Nos hablan de la vida, pero se olvidan de la muerte. Estamos saturados del carpe diem obviando el momento mori. Cosas del narcisismo posmoderno. Nos creemos omnipotentes, ilimitados. Poder existencial, que, al banalizar la vida, también ridiculiza a la muerte convirtiéndola en un efecto colateral de una libertad mal entendida. Por eso se declaran guerras justificando el genocidio de un ególatra o se acaba con el latir de inocentes sin contemplación. Hemos perdido la concepción de la existencia, la dignidad del ser humano, los valores. Los nacimientos han dejado de ser una alegría y en los funerales ya no se viste de negro.

Comparto la herida de la muerte con Miguel Hernández. Cicatriz afligida del buen vivir. Porque sólo saben caminar por este mundo todos los que han amado y se han derrumbado ante la muerte del prójimo. Tener esa perspectiva permite ser consciente de que lo verdaderamente importante, como señaló Ana Obregón, es disfrutar del tiempo con las personas a las que quieres. Siempre pienso que tenemos un profundo desconocimiento de cuándo va a ser la última vez que veamos a alguien. «No sabéis ni el día ni la hora» (Mateo 24:36-51). Me di cuenta de eso el día que perdí a mi madre. Habíamos ido a desayunar a la cafetería habitual, todo marchaba con tranquilidad. Respirábamos felices de pasar otra nochevieja juntos. Ojalá alguien me hubiese susurrado, aunque fuese, que ese iba a ser el último café que tomaría con ella. No la habría dejado de hablar en lugar de leer el periódico decorado con lamparones de aceite. El caso es que nada más subir a casa, con miedo y con lágrimas en los ojos, alertó a mi padre de que sentía un fuerte dolor en el corazón. Aquel sufrimiento hizo que me incorporase para darle un beso en la frente. Todavía no sabía lo que eran los infartos, y mucho menos la muerte. La percibía como una ilusión, como algo que solo se llevaba a la gente mayor.
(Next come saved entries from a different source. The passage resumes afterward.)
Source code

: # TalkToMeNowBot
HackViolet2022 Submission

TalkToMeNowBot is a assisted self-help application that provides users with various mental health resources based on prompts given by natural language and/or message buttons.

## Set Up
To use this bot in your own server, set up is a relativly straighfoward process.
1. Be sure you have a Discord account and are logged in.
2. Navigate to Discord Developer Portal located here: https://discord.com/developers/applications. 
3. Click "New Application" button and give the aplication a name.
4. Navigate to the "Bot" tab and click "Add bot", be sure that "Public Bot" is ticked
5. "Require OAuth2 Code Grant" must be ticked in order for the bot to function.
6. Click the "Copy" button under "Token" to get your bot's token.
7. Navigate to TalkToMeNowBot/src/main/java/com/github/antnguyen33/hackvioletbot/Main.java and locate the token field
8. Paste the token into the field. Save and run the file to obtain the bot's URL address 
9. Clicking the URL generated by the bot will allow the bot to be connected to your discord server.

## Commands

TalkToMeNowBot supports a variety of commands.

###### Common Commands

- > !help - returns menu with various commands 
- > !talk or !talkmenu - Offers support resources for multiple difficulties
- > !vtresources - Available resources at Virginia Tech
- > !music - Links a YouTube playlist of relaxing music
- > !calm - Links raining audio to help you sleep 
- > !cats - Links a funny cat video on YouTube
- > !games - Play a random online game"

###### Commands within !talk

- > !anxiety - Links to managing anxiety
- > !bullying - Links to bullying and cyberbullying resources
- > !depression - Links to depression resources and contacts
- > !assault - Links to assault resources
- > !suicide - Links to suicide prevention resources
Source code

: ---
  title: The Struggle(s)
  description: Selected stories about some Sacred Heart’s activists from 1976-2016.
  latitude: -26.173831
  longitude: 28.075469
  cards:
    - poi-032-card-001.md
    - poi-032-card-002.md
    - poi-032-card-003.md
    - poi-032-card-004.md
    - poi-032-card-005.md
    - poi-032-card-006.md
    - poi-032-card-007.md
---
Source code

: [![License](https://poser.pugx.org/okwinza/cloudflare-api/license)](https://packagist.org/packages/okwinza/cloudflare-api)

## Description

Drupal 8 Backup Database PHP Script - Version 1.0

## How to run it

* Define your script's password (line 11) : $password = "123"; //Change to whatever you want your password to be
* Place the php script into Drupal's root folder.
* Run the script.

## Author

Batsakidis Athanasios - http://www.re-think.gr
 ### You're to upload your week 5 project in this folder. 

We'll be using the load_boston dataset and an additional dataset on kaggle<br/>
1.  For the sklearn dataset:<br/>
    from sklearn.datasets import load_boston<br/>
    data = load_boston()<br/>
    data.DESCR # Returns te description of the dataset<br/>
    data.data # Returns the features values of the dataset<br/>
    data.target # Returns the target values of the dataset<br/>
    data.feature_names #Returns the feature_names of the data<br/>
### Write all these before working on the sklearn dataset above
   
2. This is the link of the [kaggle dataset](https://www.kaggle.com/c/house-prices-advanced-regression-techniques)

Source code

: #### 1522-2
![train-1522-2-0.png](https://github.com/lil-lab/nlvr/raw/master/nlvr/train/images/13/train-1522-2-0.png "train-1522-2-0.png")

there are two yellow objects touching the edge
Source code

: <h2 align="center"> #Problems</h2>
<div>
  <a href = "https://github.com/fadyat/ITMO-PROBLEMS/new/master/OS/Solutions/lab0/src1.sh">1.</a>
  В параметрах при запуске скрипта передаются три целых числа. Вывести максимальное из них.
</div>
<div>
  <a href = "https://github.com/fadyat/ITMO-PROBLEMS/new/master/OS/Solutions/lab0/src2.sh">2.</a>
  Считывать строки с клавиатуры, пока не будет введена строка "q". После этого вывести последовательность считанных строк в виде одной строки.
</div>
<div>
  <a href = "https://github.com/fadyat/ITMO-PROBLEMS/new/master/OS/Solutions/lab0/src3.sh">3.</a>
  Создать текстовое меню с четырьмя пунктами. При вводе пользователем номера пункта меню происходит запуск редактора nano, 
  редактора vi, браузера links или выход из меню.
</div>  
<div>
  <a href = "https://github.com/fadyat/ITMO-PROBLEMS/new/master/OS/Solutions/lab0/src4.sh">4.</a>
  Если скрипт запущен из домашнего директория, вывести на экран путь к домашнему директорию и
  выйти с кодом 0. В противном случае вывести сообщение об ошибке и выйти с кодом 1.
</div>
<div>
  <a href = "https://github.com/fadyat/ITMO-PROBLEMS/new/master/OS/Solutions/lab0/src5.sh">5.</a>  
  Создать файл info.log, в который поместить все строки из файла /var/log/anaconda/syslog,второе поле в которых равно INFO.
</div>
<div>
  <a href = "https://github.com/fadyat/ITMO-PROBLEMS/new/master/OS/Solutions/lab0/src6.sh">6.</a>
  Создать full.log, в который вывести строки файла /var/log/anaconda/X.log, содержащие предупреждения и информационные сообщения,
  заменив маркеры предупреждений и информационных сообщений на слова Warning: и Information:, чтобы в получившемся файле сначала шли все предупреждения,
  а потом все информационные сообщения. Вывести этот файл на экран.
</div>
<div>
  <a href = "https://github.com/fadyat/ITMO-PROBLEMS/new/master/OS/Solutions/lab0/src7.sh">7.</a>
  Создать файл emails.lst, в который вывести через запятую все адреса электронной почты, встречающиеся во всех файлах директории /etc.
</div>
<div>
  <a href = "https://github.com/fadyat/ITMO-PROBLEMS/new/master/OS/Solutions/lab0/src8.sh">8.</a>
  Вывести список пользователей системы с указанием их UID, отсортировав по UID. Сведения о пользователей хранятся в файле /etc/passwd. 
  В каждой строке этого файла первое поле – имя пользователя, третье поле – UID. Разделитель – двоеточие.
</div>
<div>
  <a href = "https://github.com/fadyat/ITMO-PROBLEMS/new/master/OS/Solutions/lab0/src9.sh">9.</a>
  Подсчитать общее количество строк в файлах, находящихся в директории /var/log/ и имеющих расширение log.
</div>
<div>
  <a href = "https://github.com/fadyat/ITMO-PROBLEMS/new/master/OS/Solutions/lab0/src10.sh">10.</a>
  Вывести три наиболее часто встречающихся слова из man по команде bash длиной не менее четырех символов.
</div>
Estaba todavía en la etapa en la que crees que tus padres son inmortales y que nunca te van a dejar.

La cosa también cambia cuando ves a conocidos ser secuestrados por la Parca. Recuerdo cuando mi padre le preguntó por Manolo el florero, dueño de la floristería del barrio, a un parroquiano de la tasca a la que solíamos ir en Madrid. Compungido, le contó que se había ahorcado en las vías del tren. Nos quedamos helados. Es indescriptible imaginar a una persona con la que has crecido hacer algo así. La pena tan grande que debió de sentir para decidir terminar con la afluencia de la sangre y el latir del corazón.
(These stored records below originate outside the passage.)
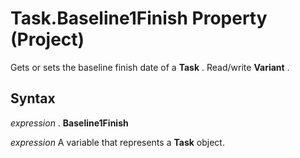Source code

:
# Task.Baseline1Finish Property (Project)

Gets or sets the baseline finish date of a  **Task** . Read/write **Variant** .


## Syntax

 _expression_ . **Baseline1Finish**

 _expression_ A variable that represents a **Task** object.

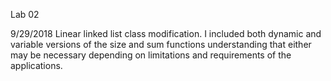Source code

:Lab 02

9/29/2018
Linear linked list class modification.
I included both dynamic and variable versions of the size and sum functions understanding that either may be necessary depending on limitations and requirements of the applications.
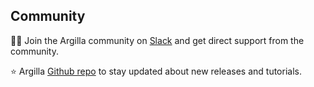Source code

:## Community

🙋‍♀️ Join the Argilla community on [Slack](https://join.slack.com/t/rubrixworkspace/shared_invite/zt-whigkyjn-a3IUJLD7gDbTZ0rKlvcJ5g) and get direct support from the community.


⭐ Argilla [Github repo](https://github.com/recognai/rubrix) to stay updated about new releases and tutorials.

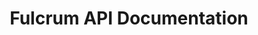 ---
title: Fulcrum API Documentation

language_tabs:
  - shell : curl
  - ruby : Ruby
  - php : PHP
  - python : Python
  - csharp : C#
  - javascript : Node.js

toc_footers:
  - <a href='https://luc.id/fulcrum/'>Get access to Fulcrum APIs</a>

includes:
  - introduction/introduction
  - introduction/fiddling
  - introduction/common-workflows
  - introduction/environments
  - introduction/authentication
  - introduction/request-format
  - introduction/status-codes
  - lookup/introduction
  - lookup/definitions
  - lookup/question-library
  - supply/introduction
  - supply/surveys
  - supply/groups
  - supply/qualifications
  - supply/quotas
  - supply/entry-links
  - supply/statistics
  - supply/recruit
  - supply/recontact
  - demand/introduction
  - demand/surveys
  - demand/qualifications
  - demand/quotas
  - demand/exchange-templates
  - demand/exchange-groups
  - demand/allocations
  - demand/entry-links
  - demand/feasibility
  - demand/recontact
  - guides/introduction
  - guides/supply
  - guides/demand
  - changelog/changelog
  
search: true
---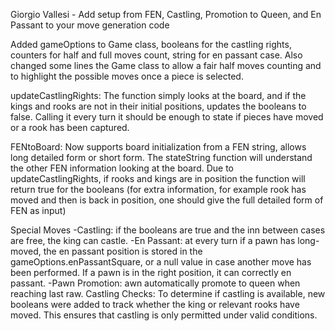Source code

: Giorgio Vallesi - Add setup from FEN, Castling, Promotion to Queen, and En Passant to your move generation code

Added gameOptions to Game class, booleans for the castling rights, counters for half and full moves count, string for en passant case. Also changed some lines the Game class to allow a fair half moves counting and to highlight the possible moves once a piece is selected.

updateCastlingRights: The function simply looks at the board, and if the kings and rooks are not in their initial positions, updates the booleans to false. Calling it every turn it should be enough to state if pieces have moved or a rook has been captured.

FENtoBoard: Now supports board initialization from a FEN string, allows long detailed form or short form. The stateString function will understand the other FEN information looking at the board. Due to updateCastlingRights, if rooks and kings are in position the function will return true for the booleans (for extra information, for example rook has moved and then is back in position, one should give the full detailed form of FEN as input)

Special Moves
-Castling: if the booleans are true and the inn between cases are free, the king can castle.
-En Passant: at every turn if a pawn has long-moved, the en passant position is stored in the gameOptions.enPassantSquare, or a null value in case another move has been performed. If a pawn is in the right position, it can correctly en passant.
-Pawn Promotion: awn automatically promote to queen when reaching last raw.
Castling Checks: To determine if castling is available, new booleans were added to track whether the king or relevant rooks have moved. This ensures that castling is only permitted under valid conditions.
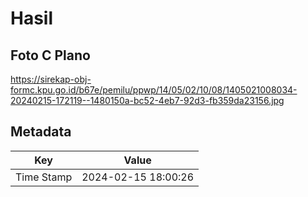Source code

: # Hasil

## Foto C Plano

https://sirekap-obj-formc.kpu.go.id/b67e/pemilu/ppwp/14/05/02/10/08/1405021008034-20240215-172119--1480150a-bc52-4eb7-92d3-fb359da23156.jpg


## Metadata

| Key        | Value               |
| ---------- | ------------------- |
| Time Stamp | 2024-02-15 18:00:26 |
Esos episodios me han ayudado a tener la gran convicción de no guardarme ninguna emoción con las personas a las que quiero. Pienso en ese último beso que le di a mi madre en la frente, la última vez que su piel estaba caliente. Doy gracias a Dios cada día de haberme podido despedir de ella. Desde entonces, no hay instante en el que no deje de decir «te quiero» o tener una muestra de aprecio a los míos. Por muchos defectos que tengan los nuestros, estoy seguro de que, si esas manías desaparecen de nuestra vida, las echaremos de menos. Intento no ser tan ingrato de no valorar las cosas hasta que se pierden. Algo propio de estos tiempos líquidos que reseñaba Rafael Narbona en El Cultural. Manecillas del reloj que van tan rápido, se mueven con tanta intensidad, que uno encuentra luces de Navidad en octubre y anuncios veraniegos en febrero. Se parece a esa gente que cuenta las semanas para que llegue el verano. ¿Dónde está el carpe diem? Tópico latino conmutable con el momento mori. ¿Y si esa estación no llega? ¿Y si ya no cumples más primaveras?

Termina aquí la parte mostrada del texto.